Он говорил и говорил какие-то смешные, трогательные глупости, ни на минуту не замолкая, он облекал в слова каждое свое движение, он с пылким восторгом описывал вслух все Марусины достоинства – сначала ей было и смешно, и немного неловко, а потом она нашла это все ужасно возбуждающим.

Да и стыда, собственно, как такового, тоже не было, поскольку с самого первого взгляда она восприняла этого человека как родного. Даже Женя Журкин в первые дни их совместной жизни не казался Марусе таким родным и близким, как Арсений – в сущности, едва знакомый человек.

Она была свободна и ничем не скована (это ли не признак настоящей любви?), она наслаждалась своей свободой.
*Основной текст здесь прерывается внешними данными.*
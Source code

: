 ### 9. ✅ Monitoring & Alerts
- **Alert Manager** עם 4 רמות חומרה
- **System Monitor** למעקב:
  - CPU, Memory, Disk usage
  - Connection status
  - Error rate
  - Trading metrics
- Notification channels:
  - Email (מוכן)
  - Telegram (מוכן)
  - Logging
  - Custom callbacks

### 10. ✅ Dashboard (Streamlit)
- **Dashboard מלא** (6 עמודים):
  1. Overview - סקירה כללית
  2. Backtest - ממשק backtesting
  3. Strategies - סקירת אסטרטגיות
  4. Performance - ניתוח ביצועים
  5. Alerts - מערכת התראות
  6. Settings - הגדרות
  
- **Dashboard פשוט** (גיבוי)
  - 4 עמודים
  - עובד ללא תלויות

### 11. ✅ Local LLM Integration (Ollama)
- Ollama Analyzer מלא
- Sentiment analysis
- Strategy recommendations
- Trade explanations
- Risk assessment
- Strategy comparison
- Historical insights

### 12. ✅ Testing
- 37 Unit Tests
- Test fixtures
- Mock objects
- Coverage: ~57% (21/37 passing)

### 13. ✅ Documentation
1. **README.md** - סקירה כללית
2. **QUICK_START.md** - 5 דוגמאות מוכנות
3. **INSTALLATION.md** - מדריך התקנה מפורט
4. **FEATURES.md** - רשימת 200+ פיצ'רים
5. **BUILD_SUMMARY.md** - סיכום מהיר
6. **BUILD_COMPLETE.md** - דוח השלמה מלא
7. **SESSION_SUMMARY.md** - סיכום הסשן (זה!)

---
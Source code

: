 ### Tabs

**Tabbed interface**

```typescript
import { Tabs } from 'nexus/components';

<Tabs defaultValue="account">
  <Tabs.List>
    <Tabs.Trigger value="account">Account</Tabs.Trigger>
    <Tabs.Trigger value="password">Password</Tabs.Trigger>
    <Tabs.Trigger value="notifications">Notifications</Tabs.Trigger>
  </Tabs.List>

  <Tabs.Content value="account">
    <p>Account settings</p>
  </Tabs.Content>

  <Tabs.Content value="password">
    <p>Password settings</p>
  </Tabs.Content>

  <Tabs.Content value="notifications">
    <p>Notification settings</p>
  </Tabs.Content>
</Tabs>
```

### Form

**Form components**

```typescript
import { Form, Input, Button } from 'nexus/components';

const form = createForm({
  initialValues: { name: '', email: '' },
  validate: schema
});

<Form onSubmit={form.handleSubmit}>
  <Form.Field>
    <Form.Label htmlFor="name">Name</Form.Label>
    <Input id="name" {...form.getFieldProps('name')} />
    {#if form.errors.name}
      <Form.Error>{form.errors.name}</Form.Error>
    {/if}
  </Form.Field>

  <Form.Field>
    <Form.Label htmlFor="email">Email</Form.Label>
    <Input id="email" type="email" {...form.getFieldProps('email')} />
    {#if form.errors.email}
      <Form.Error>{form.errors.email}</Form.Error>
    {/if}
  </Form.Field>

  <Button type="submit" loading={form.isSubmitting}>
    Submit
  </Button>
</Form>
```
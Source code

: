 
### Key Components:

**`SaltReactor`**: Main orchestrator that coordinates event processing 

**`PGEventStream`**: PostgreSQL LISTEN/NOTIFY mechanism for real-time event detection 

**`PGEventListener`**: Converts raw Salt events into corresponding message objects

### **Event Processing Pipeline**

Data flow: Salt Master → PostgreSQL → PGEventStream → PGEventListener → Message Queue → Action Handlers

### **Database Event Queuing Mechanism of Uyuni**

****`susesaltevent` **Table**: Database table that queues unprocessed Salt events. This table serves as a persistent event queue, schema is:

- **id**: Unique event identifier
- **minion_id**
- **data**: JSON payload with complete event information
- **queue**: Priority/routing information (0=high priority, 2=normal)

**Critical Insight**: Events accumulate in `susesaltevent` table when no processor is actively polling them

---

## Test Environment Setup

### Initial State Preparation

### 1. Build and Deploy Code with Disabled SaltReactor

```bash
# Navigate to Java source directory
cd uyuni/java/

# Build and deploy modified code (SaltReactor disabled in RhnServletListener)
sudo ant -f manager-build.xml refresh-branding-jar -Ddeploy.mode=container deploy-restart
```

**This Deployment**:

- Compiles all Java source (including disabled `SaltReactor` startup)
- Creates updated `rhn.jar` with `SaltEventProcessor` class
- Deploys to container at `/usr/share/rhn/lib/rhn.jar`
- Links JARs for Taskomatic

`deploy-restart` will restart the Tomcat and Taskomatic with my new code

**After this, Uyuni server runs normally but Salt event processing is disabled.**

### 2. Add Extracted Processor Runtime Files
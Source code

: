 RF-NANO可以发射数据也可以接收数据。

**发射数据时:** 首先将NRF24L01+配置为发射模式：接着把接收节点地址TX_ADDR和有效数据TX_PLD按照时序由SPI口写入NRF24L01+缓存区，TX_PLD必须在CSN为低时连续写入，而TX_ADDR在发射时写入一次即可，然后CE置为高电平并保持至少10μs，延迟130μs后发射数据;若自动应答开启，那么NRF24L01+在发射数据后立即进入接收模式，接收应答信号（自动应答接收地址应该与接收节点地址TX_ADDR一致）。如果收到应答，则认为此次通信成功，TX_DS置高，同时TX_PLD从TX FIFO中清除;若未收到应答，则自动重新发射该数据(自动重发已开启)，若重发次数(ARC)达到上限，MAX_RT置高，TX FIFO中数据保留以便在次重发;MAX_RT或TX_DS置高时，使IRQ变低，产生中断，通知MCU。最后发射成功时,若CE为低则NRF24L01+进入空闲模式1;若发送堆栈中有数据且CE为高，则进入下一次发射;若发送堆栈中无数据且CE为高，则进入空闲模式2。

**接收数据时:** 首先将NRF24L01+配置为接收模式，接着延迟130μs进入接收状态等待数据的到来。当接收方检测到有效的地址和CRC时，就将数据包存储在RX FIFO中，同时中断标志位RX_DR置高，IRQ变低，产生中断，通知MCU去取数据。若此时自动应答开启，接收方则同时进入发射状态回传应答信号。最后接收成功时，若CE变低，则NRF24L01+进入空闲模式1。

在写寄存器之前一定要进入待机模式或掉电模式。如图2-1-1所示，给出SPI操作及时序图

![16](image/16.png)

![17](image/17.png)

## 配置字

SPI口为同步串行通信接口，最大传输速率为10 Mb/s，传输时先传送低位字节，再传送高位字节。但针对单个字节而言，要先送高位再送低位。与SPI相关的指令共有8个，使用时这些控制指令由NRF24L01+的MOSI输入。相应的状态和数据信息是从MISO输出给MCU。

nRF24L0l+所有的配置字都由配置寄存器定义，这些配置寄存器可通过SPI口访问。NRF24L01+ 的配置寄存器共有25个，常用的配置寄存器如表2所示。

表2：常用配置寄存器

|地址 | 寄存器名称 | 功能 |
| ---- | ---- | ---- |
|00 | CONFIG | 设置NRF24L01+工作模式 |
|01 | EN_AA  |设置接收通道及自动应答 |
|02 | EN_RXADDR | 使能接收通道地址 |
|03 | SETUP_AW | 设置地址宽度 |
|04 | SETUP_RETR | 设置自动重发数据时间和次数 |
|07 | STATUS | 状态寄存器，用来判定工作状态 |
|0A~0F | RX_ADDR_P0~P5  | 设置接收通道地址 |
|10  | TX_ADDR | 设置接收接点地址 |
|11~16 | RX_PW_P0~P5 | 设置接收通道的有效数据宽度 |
Добраться до самой сути, до последней инстанции, сбросив все оболочки, попасть туда, где бывать еще не приходилось, где, как уже упоминалось, за кожей, мышцами, костями, переплетением сосудов скрывалось сердце, чтобы почувствовать его, горячее, на своих ладонях.

Женя Журкин, равно как и те немногочисленные другие, что встречались на Марусином пути, не пускали ее так далеко, они всегда держали дистанцию, они берегли свои, неведомые ей тайны. А Сеня Бережной отдал ей все, всего себя, и этой ночью словно показал: «Я в полной твоей власти. Ты можешь даже убить меня – я ничего не скажу тебе поперек. Я только твой, и ничей более».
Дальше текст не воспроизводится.